-- Data provided follows --
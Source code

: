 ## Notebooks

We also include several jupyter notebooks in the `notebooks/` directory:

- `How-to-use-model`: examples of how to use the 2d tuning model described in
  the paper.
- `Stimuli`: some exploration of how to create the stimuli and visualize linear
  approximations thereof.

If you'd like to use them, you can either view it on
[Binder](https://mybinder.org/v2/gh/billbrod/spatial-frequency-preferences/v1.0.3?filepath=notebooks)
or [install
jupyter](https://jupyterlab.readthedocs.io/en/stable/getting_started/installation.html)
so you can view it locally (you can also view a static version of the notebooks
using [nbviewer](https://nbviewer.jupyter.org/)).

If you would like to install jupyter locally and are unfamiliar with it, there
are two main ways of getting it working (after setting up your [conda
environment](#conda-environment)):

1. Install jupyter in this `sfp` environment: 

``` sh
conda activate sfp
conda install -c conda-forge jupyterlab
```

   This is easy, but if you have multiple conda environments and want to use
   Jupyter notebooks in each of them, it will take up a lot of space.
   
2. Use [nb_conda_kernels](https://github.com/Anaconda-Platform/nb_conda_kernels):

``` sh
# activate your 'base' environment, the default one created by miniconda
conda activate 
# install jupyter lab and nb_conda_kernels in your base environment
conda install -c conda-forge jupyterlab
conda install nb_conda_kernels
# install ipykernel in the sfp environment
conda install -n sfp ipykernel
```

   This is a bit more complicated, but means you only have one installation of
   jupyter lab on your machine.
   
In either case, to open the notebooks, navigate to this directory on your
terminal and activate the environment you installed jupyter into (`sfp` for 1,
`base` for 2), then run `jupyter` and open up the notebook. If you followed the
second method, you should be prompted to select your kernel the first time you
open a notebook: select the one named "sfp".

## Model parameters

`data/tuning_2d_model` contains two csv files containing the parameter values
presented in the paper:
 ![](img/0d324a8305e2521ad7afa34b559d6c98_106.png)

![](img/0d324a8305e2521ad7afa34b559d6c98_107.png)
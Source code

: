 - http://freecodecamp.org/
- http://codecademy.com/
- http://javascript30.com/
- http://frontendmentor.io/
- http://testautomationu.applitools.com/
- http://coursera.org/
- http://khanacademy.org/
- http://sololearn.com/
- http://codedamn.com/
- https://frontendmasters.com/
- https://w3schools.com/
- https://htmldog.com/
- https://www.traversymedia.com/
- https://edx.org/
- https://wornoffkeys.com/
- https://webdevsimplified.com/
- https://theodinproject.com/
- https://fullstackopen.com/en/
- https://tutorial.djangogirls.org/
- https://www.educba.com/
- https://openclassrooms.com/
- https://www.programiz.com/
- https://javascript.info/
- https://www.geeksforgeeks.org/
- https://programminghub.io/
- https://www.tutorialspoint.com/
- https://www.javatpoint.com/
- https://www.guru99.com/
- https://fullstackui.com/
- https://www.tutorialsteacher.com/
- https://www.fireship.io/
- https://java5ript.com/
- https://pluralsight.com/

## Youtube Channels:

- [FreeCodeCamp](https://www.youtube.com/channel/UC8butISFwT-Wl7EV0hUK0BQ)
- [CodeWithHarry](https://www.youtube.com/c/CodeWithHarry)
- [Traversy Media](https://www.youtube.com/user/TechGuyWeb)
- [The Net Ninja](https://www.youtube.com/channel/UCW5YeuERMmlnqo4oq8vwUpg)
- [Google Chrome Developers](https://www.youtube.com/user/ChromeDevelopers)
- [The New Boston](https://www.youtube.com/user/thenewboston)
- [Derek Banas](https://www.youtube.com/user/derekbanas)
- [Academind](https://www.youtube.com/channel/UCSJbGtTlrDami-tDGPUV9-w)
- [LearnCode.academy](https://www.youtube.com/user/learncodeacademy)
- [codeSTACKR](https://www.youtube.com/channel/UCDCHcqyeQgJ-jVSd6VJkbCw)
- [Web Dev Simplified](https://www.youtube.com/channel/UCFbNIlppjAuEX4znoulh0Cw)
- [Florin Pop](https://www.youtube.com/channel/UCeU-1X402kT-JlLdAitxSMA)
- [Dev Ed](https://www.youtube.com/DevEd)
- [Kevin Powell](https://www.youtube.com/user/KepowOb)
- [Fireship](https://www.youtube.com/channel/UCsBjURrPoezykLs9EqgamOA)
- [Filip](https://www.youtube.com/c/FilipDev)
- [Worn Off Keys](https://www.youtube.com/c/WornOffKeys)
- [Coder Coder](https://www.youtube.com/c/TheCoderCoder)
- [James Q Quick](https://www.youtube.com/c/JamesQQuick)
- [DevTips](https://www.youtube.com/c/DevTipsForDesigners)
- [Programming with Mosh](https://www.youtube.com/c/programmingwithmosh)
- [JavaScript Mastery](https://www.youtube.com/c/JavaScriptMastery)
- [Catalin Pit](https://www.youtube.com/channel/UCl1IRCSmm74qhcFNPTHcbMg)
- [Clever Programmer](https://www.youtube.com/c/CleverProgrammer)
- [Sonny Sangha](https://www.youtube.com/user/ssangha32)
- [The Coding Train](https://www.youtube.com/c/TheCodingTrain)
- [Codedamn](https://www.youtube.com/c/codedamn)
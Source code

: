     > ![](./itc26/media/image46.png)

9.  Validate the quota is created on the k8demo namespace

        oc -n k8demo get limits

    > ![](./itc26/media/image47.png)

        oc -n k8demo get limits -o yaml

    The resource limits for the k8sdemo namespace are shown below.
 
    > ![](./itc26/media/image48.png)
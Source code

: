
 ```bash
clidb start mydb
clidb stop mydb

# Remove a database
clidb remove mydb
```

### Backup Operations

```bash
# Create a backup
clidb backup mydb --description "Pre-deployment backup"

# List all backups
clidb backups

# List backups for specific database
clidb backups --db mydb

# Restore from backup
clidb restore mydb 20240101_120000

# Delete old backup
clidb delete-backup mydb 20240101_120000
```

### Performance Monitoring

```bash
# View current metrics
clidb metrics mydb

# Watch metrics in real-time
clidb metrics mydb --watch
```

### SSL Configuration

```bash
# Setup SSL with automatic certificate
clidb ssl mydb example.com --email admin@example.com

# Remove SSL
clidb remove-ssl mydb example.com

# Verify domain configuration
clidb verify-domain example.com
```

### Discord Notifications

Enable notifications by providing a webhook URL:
-- Data provided concluded --
• Exercise goal
If a line of the data holds the string "database", list it.

• Expected output
# Remove a database
# List backups for specific database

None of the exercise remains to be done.